Let me say clearly what this argument is not. I am not calling on President Trump to leave NATO. Whether the alliance serves American interests at this moment is a separate policy question, and a serious one, deserving its own deliberation. What I am arguing is simpler and more fundamental: if President Trump were to decide, in his capacity as the nation’s chief executive and its constitutional representative in foreign affairs, to give notice of withdrawal under Article 13 of the North Atlantic Treaty, Congress cannot lawfully prevent him from doing so. The statute that purports to stop him collides with Article II of the Constitution, and a court that reaches the merits of that question ought to say so.
There is, moreover, a practical point that gets lost in the heat of this debate. Article 13 of the North Atlantic Treaty provides that any party wishing to leave must give formal notice, after which it ceases to be a party one full year later. Section 1928f adds its own 180-day congressional consultation requirement before the President may “take such action.” The combined effect is that even if the President sent notice tomorrow, the US would not actually depart the alliance for at least a year, possibly longer. That window is more than enough time for a court to examine whether the statute is constitutional, issue emergency relief if warranted, and resolve the underlying constitutional dispute before withdrawal becomes a fait accompli. The sky would not fall before the judiciary had its say. This is not a constitutional crisis in the making; it is precisely the kind of dispute the courts exist to resolve.

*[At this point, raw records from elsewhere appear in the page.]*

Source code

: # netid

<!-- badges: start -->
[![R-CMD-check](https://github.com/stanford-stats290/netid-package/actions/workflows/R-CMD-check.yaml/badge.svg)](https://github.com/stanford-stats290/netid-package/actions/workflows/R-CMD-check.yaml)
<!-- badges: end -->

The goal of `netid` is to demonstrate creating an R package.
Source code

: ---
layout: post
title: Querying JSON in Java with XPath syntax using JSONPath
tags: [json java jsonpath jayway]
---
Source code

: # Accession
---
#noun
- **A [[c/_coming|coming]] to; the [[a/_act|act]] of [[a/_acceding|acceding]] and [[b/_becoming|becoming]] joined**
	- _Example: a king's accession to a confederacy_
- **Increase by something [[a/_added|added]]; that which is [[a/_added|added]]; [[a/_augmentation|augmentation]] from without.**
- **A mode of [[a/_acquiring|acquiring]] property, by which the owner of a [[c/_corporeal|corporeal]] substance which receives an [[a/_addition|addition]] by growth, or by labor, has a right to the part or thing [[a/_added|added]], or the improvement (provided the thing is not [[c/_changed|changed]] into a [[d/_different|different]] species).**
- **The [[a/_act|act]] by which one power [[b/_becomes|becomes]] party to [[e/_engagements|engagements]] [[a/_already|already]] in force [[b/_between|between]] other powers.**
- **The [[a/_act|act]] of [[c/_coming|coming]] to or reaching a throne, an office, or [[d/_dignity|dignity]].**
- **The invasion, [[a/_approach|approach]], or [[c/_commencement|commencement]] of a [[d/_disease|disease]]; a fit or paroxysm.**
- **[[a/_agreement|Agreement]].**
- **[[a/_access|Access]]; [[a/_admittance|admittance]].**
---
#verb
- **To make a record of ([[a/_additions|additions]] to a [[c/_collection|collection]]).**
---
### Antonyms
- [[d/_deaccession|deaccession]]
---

I want to address a second, equally important point before turning to the constitutional argument in full. Whatever one concludes about NATO membership, there is no legal or institutional reason why the United States must maintain roughly 100,000 troops garrisoned across Europe. Troop deployments are operational decisions resting squarely within executive and congressional prerogatives over the military. Closing American bases and withdrawing those troops would not require a single word of notice to NATO’s depositary in Brussels. It would simply mean the US is no longer a tripwire, no longer the guarantor of first resort for European security, and no longer bearing a disproportionate share of a collective defense burden that European nations are entirely capable of funding for themselves. That redeployment should happen now, regardless of what anyone concludes about the constitutional status of § 1928f. The two questions are legally and practically separate, even if they are politically entangled.
Now to the constitutional argument itself. The case against § 1928f rests on three converging pillars: the text and structure of Article II, the historical practice of treaty withdrawal across more than two centuries of American diplomacy, and the Supreme Court’s own doctrinal architecture for resolving conflicts between the executive and legislative branches.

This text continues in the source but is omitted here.